US believes 8 American hostages remain in Gaza, Kirby says

The United States believes eight Americans are still being held hostage by militants in the war-torn Gaza Strip, according to White House National Security Council spokesperson John Kirby.

"We think there's about eight hostages that are Americans. We know of at least one woman in that group," Kirby told ABC News' George Stephanopoulos in an interview Wednesday on "Good Morning America."

"We're doing everything we can to try to get them released," he continued. "We're constantly engaged with our partners in the region to try to get this humanitarian pause back in place, so that the flow of hostages can renew."

Although a temporary cease-fire between Israel and Gaza's militant rulers, Hamas, ended last week, the U.S. is "still flowing in humanitarian assistance" to civilians in Gaza, according to Kirby.

"And we're trying to get it up to the level that it was during the pause," he noted.

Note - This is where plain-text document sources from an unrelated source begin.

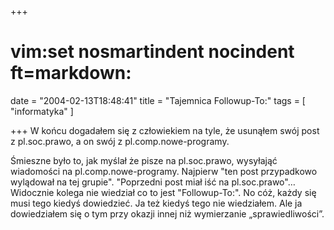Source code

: +++
# vim:set nosmartindent nocindent ft=markdown:
date = "2004-02-13T18:48:41"
title = "Tajemnica Followup-To:"
tags = [ "informatyka" ]

+++
W końcu dogadałem się z człowiekiem na tyle, że usunąłem swój post z
pl.soc.prawo, a on swój z pl.comp.nowe-programy.

<!--more-->

Śmieszne było to, jak myślał że pisze na pl.soc.prawo, wysyłająć wiadomości na
pl.comp.nowe-programy. Najpierw "ten post przypadkowo wylądował na tej
grupie". "Poprzedni post miał iść na pl.soc.prawo"… Widocznie kolega nie
wiedział co to jest "Followup-To:". No cóż, każdy się musi tego kiedyś
dowiedzieć. Ja też kiedyś tego nie wiedziałem. Ale ja dowiedziałem się o tym
przy okazji innej niż wymierzanie „sprawiedliwości”.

When asked about what Israel's "endgame" might be in its war against Hamas as Israeli troops expand their offensive across all of Gaza, Kirby said: "That's really something for the Israeli's to speak to."

"We obviously want to see Hamas eliminated as a threat to the Israeli people," he added. "That hasn't been achieved yet. They're going after the leadership as best they can. They believe they need to operate in the south. We've told them you know we’ll continue to support their military operations but we want to make sure that as they do that they're factoring in those innocent civilian lives as much as possible."